━━━━━ Data ━━━━━

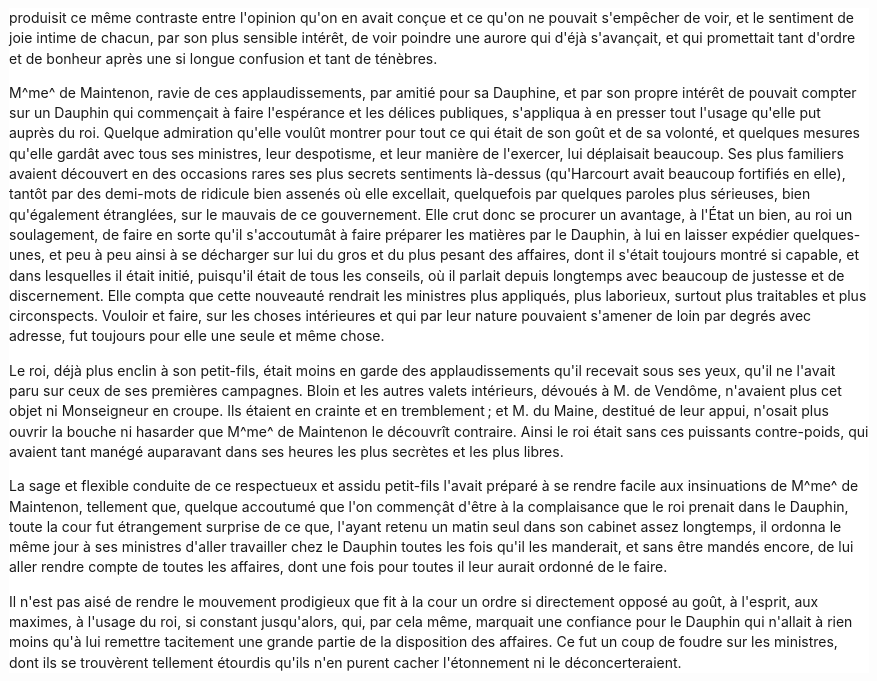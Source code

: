 produisit ce même contraste entre l'opinion qu'on en avait conçue et ce qu'on
ne pouvait s'empêcher de voir, et le sentiment de joie intime de chacun, par
son plus sensible intérêt, de voir poindre une aurore qui d'éjà s'avançait, et
qui promettait tant d'ordre et de bonheur après une si longue confusion et
tant de ténèbres.

M^me^ de Maintenon, ravie de ces applaudissements, par amitié pour sa Dauphine,
et par son propre intérêt de pouvait compter sur un Dauphin qui commençait à
faire l'espérance et les délices publiques, s'appliqua à en presser tout
l'usage qu'elle put auprès du roi. Quelque admiration qu'elle voulût montrer
pour tout ce qui était de son goût et de sa volonté, et quelques mesures
qu'elle gardât avec tous ses ministres, leur despotisme, et leur manière de
l'exercer, lui déplaisait beaucoup. Ses plus familiers avaient découvert en
des occasions rares ses plus secrets sentiments là-dessus (qu'Harcourt avait
beaucoup fortifiés en elle), tantôt par des demi-mots de ridicule bien assenés
où elle excellait, quelquefois par quelques paroles plus sérieuses, bien
qu'également étranglées, sur le mauvais de ce gouvernement. Elle crut donc se
procurer un avantage, à l'État un bien, au roi un soulagement, de faire en
sorte qu'il s'accoutumât à faire préparer les matières par le Dauphin, à lui
en laisser expédier quelques-unes, et peu à peu ainsi à se décharger sur lui
du gros et du plus pesant des affaires, dont il s'était toujours montré si
capable, et dans lesquelles il était initié, puisqu'il était de tous les
conseils, où il parlait depuis longtemps avec beaucoup de justesse et de
discernement. Elle compta que cette nouveauté rendrait les ministres plus
appliqués, plus laborieux, surtout plus traitables et plus circonspects.
Vouloir et faire, sur les choses intérieures et qui par leur nature pouvaient
s'amener de loin par degrés avec adresse, fut toujours pour elle une seule et
même chose.

Le roi, déjà plus enclin à son petit-fils, était moins en garde des
applaudissements qu'il recevait sous ses yeux, qu'il ne l'avait paru sur ceux
de ses premières campagnes. Bloin et les autres valets intérieurs, dévoués à
M. de Vendôme, n'avaient plus cet objet ni Monseigneur en croupe. Ils étaient
en crainte et en tremblement ; et M. du Maine, destitué de leur appui, n'osait
plus ouvrir la bouche ni hasarder que M^me^ de Maintenon le découvrît contraire.
Ainsi le roi était sans ces puissants contre-poids, qui avaient tant manégé
auparavant dans ses heures les plus secrètes et les plus libres.

La sage et flexible conduite de ce respectueux et assidu petit-fils l'avait
préparé à se rendre facile aux insinuations de M^me^ de Maintenon, tellement
que, quelque accoutumé que l'on commençât d'être à la complaisance que le roi
prenait dans le Dauphin, toute la cour fut étrangement surprise de ce que,
l'ayant retenu un matin seul dans son cabinet assez longtemps, il ordonna le
même jour à ses ministres d'aller travailler chez le Dauphin toutes les fois
qu'il les manderait, et sans être mandés encore, de lui aller rendre compte de
toutes les affaires, dont une fois pour toutes il leur aurait ordonné de le
faire.

Il n'est pas aisé de rendre le mouvement prodigieux que fit à la cour un ordre
si directement opposé au goût, à l'esprit, aux maximes, à l'usage du roi, si
constant jusqu'alors, qui, par cela même, marquait une confiance pour le
Dauphin qui n'allait à rien moins qu'à lui remettre tacitement une grande
partie de la disposition des affaires. Ce fut un coup de foudre sur les
ministres, dont ils se trouvèrent tellement étourdis qu'ils n'en purent cacher
l'étonnement ni le déconcerteraient.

━━━━━

◆ **Exercise details**
The copy should run from the first line of the material above through the line with "qu'elle gardât avec", repeated exactly and without pictures.

◆ **Reply**
Source code

: produisit ce même contraste entre l'opinion qu'on en avait conçue et ce qu'on
ne pouvait s'empêcher de voir, et le sentiment de joie intime de chacun, par
son plus sensible intérêt, de voir poindre une aurore qui d'éjà s'avançait, et
qui promettait tant d'ordre et de bonheur après une si longue confusion et
tant de ténèbres.

M^me^ de Maintenon, ravie de ces applaudissements, par amitié pour sa Dauphine,
et par son propre intérêt de pouvait compter sur un Dauphin qui commençait à
faire l'espérance et les délices publiques, s'appliqua à en presser tout
l'usage qu'elle put auprès du roi. Quelque admiration qu'elle voulût montrer
pour tout ce qui était de son goût et de sa volonté, et quelques mesures
qu'elle gardât avec tous ses ministres, leur despotisme, et leur manière de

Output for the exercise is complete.